Artist and teacher Kerry Moosman got some bad news this weekend. Friends in Atlanta told him that the roof of the Atlanta Club, the building Moosman has been restoring since he bought it in 1999, had collapsed from heavy snow.
Moosman hasn’t been able to see the damage for himself because the road is currently closed because of winter weather. But photos sent by friends who stay year-round in the remote mountain town confirm that most of the roof has fallen in.
In recent years, Atlanta, which is about 130 miles east of Boise at the base of Greylock Mountain, has become an artists’ colony. Moosman, an award-winning ceramic artist, has deep roots there. He grew up in the town. Past generations of his family mined in the area.
The Atlanta Club, on Main Street, was the largest building in the former mining town, said Moosman.
The club, which is now a gathering place for Moosman’s friends, also had a storied past. Built of concrete to withstand fire by a Yugoslavian bootlegger in 1941, the building once was home to a nightclub and bar, as well as a lunch room, dance hall, general store and ice cream parlor. It also had a three-bedroom apartment. The building held Moosman’s collections, historic bottles, kerosene lamps, dishes and more that he has been collecting for decades.
“Everything in the building was 150 years old,” said Moosman, including old shop cases, the club’s original bar and back bar. “It was iconic. Something straight out of the Old West.”
Rachel Reichert, James Castle House manager/community relations manager for the Boise City Department of Arts and History and a part-time Atlanta resident, said the loss of the building is devastating.
“If Atlanta had a mayor, it would be Kerry. And if Atlanta had a town hall, it would be the Atlanta Club,” said Reichert.
Moosman, because of his long history in Atlanta, has worked to preserve the town’s historic structures for more than three decades. But he also has been the keeper of Atlanta history through his careful collection of artifacts, newspaper articles and more. He has worked to find descendants of Atlanta pioneers and recorded their family histories. All of those records are in the Atlanta Club and endangered because of the collapse, said Reichert.
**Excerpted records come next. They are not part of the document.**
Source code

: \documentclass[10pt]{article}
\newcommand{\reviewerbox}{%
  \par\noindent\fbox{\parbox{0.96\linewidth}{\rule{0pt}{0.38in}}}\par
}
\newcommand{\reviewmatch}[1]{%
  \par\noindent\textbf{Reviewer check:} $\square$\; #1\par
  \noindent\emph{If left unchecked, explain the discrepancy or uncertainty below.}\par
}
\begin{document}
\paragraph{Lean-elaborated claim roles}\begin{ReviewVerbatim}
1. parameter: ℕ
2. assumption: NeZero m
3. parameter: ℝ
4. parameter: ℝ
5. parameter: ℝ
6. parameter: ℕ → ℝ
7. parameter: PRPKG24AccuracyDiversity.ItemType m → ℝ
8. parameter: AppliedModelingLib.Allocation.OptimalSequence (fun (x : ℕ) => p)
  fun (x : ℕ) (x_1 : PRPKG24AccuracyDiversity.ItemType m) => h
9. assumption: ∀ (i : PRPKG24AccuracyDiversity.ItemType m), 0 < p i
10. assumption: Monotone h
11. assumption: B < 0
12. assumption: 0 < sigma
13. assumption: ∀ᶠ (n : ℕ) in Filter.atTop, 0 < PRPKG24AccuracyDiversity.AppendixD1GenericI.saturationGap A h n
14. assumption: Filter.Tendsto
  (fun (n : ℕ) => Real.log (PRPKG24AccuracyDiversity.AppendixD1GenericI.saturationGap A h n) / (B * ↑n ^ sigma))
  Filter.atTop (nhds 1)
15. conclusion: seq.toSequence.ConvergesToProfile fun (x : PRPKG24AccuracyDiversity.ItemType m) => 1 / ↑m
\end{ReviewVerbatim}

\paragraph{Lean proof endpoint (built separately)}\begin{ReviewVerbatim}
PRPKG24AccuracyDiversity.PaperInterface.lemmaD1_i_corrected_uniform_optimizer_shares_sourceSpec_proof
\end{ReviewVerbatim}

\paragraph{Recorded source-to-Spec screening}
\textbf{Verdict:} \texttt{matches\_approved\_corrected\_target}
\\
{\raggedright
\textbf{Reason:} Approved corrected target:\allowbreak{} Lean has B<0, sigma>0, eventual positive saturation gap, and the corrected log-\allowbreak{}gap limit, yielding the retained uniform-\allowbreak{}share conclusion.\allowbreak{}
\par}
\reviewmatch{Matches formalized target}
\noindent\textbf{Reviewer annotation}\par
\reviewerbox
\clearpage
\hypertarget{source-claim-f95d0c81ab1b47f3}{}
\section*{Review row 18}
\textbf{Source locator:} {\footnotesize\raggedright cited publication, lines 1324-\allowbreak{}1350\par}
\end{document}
“I’m hoping we can come together with an immediate action plan to get things out of the building,” said Reichert. Plans are also in the works for a future fundraiser for repairs.
Moosman did not have insurance. As soon as it’s possible to travel to Atlanta, he’ll see what he can salvage. Moosman said dealing with the news is like being in a dream state.
“But I can’t change what happened. It’s life,” he said Monday afternoon.